Records excerpted from a collection

-- -- --

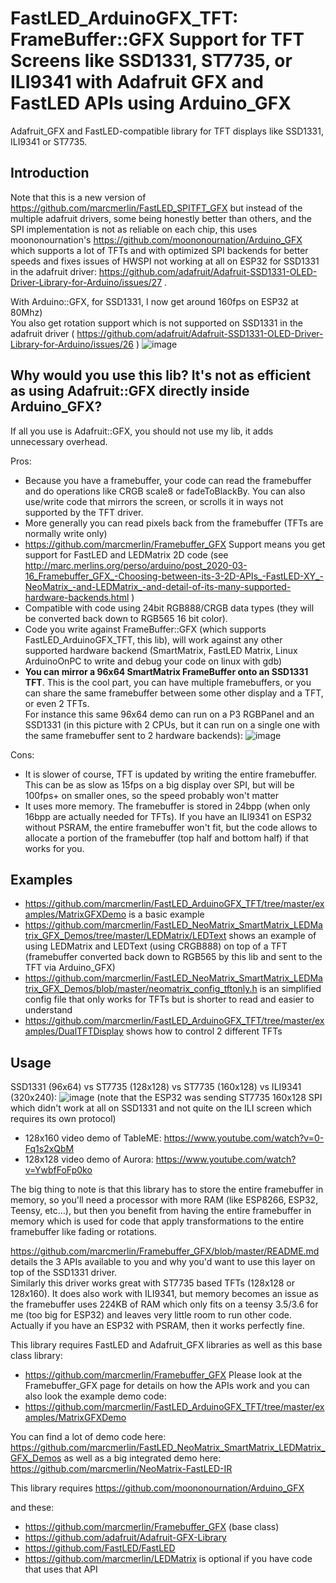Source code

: FastLED_ArduinoGFX_TFT: FrameBuffer::GFX Support for TFT Screens like SSD1331, ST7735, or ILI9341 with Adafruit GFX and FastLED APIs using Arduino_GFX
===================================================================================================================

Adafruit_GFX and FastLED-compatible library for TFT displays like SSD1331, ILI9341 or ST7735.

Introduction
------------
Note that this is a new version of https://github.com/marcmerlin/FastLED_SPITFT_GFX 
but instead of the multiple adafruit drivers, some being honestly better than others, and
the SPI implementation is not as reliable on each chip, this uses moononournation's 
https://github.com/moononournation/Arduino_GFX which supports a lot of TFTs and with optimized
SPI backends for better speeds and fixes issues of HWSPI not working at all on ESP32 for
SSD1331 in the adafruit driver: 
https://github.com/adafruit/Adafruit-SSD1331-OLED-Driver-Library-for-Arduino/issues/27 . 

With Arduino::GFX, for SSD1331, I now get around 160fps on ESP32 at 80Mhz)  
You also get rotation support which is not supported on SSD1331 in the adafruit driver
( https://github.com/adafruit/Adafruit-SSD1331-OLED-Driver-Library-for-Arduino/issues/26 )
![image](https://user-images.githubusercontent.com/1369412/58442520-cdf4b580-80a0-11e9-8612-17fdab509714.png)

Why would you use this lib? It's not as efficient as using Adafruit::GFX directly inside Arduino_GFX?
-----------------------------------------------------------------------------------------------------
If all you use is Adafruit::GFX, you should not use my lib, it adds unnecessary overhead.

Pros:
* Because you have a framebuffer, your code can read the framebuffer and do operations like CRGB scale8 or fadeToBlackBy. You can also use/write code that mirrors the screen, or scrolls it in ways not supported by the TFT driver.
* More generally you can read pixels back from the framebuffer (TFTs are normally write only)
* https://github.com/marcmerlin/Framebuffer_GFX Support means you get support for FastLED and LEDMatrix 2D code (see http://marc.merlins.org/perso/arduino/post_2020-03-16_Framebuffer_GFX_-Choosing-between-its-3-2D-APIs_-FastLED-XY_-NeoMatrix_-and-LEDMatrix_-and-detail-of-its-many-supported-hardware-backends.html )
* Compatible with code using 24bit RGB888/CRGB data types (they will be converted back down to RGB565 16 bit color).
* Code you write against FrameBuffer::GFX (which supports FastLED_ArduinoGFX_TFT, this lib), will work against any other supported hardware backend (SmartMatrix, FastLED Matrix, Linux ArduinoOnPC to write and debug your code on linux with gdb)
* **You can mirror a 96x64 SmartMatrix FrameBuffer onto an SSD1331 TFT**. This is the cool part, you can have multiple framebuffers, or you can share the same framebuffer between some other display and a TFT, or even 2 TFTs.  
For instance this same 96x64 demo can run on a P3 RGBPanel and an SSD1331 (in this picture with 2 CPUs, but it can run on a single
one with the same framebuffer sent to 2 hardware backends):
![image](https://user-images.githubusercontent.com/1369412/58442645-5c693700-80a1-11e9-8005-f57b7da63482.png)

Cons:
* It is slower of course, TFT is updated by writing the entire framebuffer. This can be as slow as 15fps on a big display over SPI, but will be 100fps+ on smaller ones, so the speed probably won't matter
* It uses more memory. The framebuffer is stored in 24bpp (when only 16bpp are actually needed for TFTs). If you have an ILI9341 on ESP32 without PSRAM, the entire framebuffer won't fit, but the code allows to allocate a portion of the framebuffer (top half and bottom half) if that works for you.

Examples
--------
* https://github.com/marcmerlin/FastLED_ArduinoGFX_TFT/tree/master/examples/MatrixGFXDemo is a basic example
* https://github.com/marcmerlin/FastLED_NeoMatrix_SmartMatrix_LEDMatrix_GFX_Demos/tree/master/LEDMatrix/LEDText shows an example of using LEDMatrix and LEDText (using CRGB888) on top of a TFT (framebuffer converted back down to RGB565 by this lib and sent to the TFT via Arduino_GFX)
* https://github.com/marcmerlin/FastLED_NeoMatrix_SmartMatrix_LEDMatrix_GFX_Demos/blob/master/neomatrix_config_tftonly.h is an simplified config file that only works for TFTs but is shorter to read and easier to understand
* https://github.com/marcmerlin/FastLED_ArduinoGFX_TFT/tree/master/examples/DualTFTDisplay shows how to control 2 different TFTs

Usage
-----
SSD1331 (96x64) vs ST7735 (128x128) vs ST7735 (160x128) vs ILI9341 (320x240):
![image](https://user-images.githubusercontent.com/1369412/59638838-4d106300-910e-11e9-82a2-65223ead57df.png)
(note that the ESP32 was sending ST7735 160x128 SPI which didn't work at all on SSD1331 and not quite on the ILI screen which requires its own protocol)
* 128x160 video demo of TableME: https://www.youtube.com/watch?v=0-Fq1s2xQbM
* 128x128 video demo of Aurora: https://www.youtube.com/watch?v=YwbfFoFp0ko

The big thing to note is that this library has to store the entire framebuffer in memory, so
you'll need a processor with more RAM (like ESP8266, ESP32, Teensy, etc...), but then you benefit
from having the entire framebuffer in memory which is used for code that apply transformations
to the entire framebuffer like fading or rotations.

https://github.com/marcmerlin/Framebuffer_GFX/blob/master/README.md details the 3 APIs available
to you and why you'd want to use this layer on top of the SSD1331 driver.  
Similarly this driver works great with ST7735 based TFTs (128x128 or 128x160).
It does also work with ILI9341, but memory becomes an issue as the framebuffer uses 224KB of RAM 
which only fits on a teensy 3.5/3.6 for me (too big for ESP32) and leaves very little room to run other code.
Actually if you have an ESP32 with PSRAM, then it works perfectly fine.

This library requires FastLED and Adafruit_GFX libraries as well as this base class library:
- https://github.com/marcmerlin/Framebuffer_GFX
Please look at the Framebuffer_GFX page for details on how the APIs work and you can also look the example demo code:
- https://github.com/marcmerlin/FastLED_ArduinoGFX_TFT/tree/master/examples/MatrixGFXDemo

You can find a lot of demo code here:
https://github.com/marcmerlin/FastLED_NeoMatrix_SmartMatrix_LEDMatrix_GFX_Demos as well as
a big integrated demo here: https://github.com/marcmerlin/NeoMatrix-FastLED-IR

This library requires https://github.com/moononournation/Arduino_GFX

and these:
- https://github.com/marcmerlin/Framebuffer_GFX (base class)
- https://github.com/adafruit/Adafruit-GFX-Library
- https://github.com/FastLED/FastLED  
- https://github.com/marcmerlin/LEDMatrix is optional if you have code that uses that API
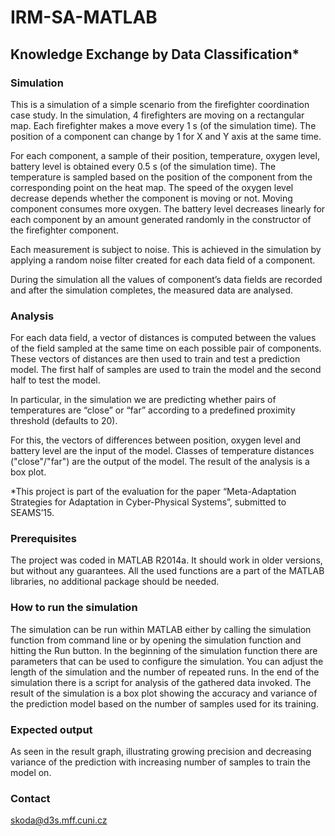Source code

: IRM-SA-MATLAB
=============

Knowledge Exchange by Data Classification*
------------------------------------------

### Simulation

This is a simulation of a simple scenario from the firefighter coordination
case study. In the simulation, 4 firefighters are moving on a rectangular map.
Each firefighter makes a move every 1 s (of the simulation time). The position
of a component can change by 1 for X and Y axis at the same time.

For each component, a sample of their position, temperature, oxygen level, 
battery level is obtained every 0.5 s (of the simulation time). The temperature
is sampled based on the position of the component from the corresponding point
on the heat map. The speed of the oxygen level decrease depends whether
the component is moving or not. Moving component consumes more oxygen.
The battery level decreases linearly for each component by an amount generated
randomly in the constructor of the firefighter component.

Each measurement is subject to noise. This is achieved in the simulation
by applying a random noise filter created for each data field of a component.

During the simulation all the values of component’s data fields are recorded
and after the simulation completes, the measured data are analysed.

### Analysis

For each data field, a vector of distances is computed between the values
of the field sampled at the same time on each possible pair of components. 
These vectors of distances are then used to train and test a prediction model. 
The first half of samples are used to train the model and the second half to
test the model. 

In particular, in the simulation we are predicting whether pairs of temperatures
are “close” or “far” according to a predefined proximity threshold (defaults to 20). 

For this, the vectors of differences between position, oxygen level and battery
level are the input of the model. Classes of temperature distances ("close"/"far")
are the output of the model. 
The result of the analysis is a box plot.

*This project is part of the evaluation for the paper “Meta-Adaptation Strategies
for Adaptation in Cyber-Physical Systems”, submitted to SEAMS’15.

### Prerequisites 

The project was coded in MATLAB R2014a. It should work in older versions, but without
any guarantees. All the used functions are a part of the MATLAB libraries,
no additional package should be needed.

### How to run the simulation

The simulation can be run within MATLAB either by calling the simulation function
from command line or by opening the simulation function and hitting the Run button.
In the beginning of the simulation function there are parameters that can be used
to configure the simulation. You can adjust the length of the simulation
and the number of repeated runs. In the end of the simulation there is a script
for analysis of the gathered data invoked. The result of the simulation is a box
plot showing the accuracy and variance of the prediction model based on the number
of samples used for its training.

### Expected output

As seen in the result graph, illustrating growing precision and decreasing variance
of the prediction with increasing number of samples to train the model on.

### Contact

skoda@d3s.mff.cuni.cz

-- -- --

Exercise instructions
Up to and including the line that holds "With Arduino::GFX, for", restate word for word each line of the records from their start, and only those lines, leaving out the pictures.

Output of the exercise
Source code

: FastLED_ArduinoGFX_TFT: FrameBuffer::GFX Support for TFT Screens like SSD1331, ST7735, or ILI9341 with Adafruit GFX and FastLED APIs using Arduino_GFX
===================================================================================================================

Adafruit_GFX and FastLED-compatible library for TFT displays like SSD1331, ILI9341 or ST7735.

Introduction
------------
Note that this is a new version of https://github.com/marcmerlin/FastLED_SPITFT_GFX 
but instead of the multiple adafruit drivers, some being honestly better than others, and
the SPI implementation is not as reliable on each chip, this uses moononournation's 
https://github.com/moononournation/Arduino_GFX which supports a lot of TFTs and with optimized
SPI backends for better speeds and fixes issues of HWSPI not working at all on ESP32 for
SSD1331 in the adafruit driver: 
https://github.com/adafruit/Adafruit-SSD1331-OLED-Driver-Library-for-Arduino/issues/27 . 

With Arduino::GFX, for SSD1331, I now get around 160fps on ESP32 at 80Mhz)  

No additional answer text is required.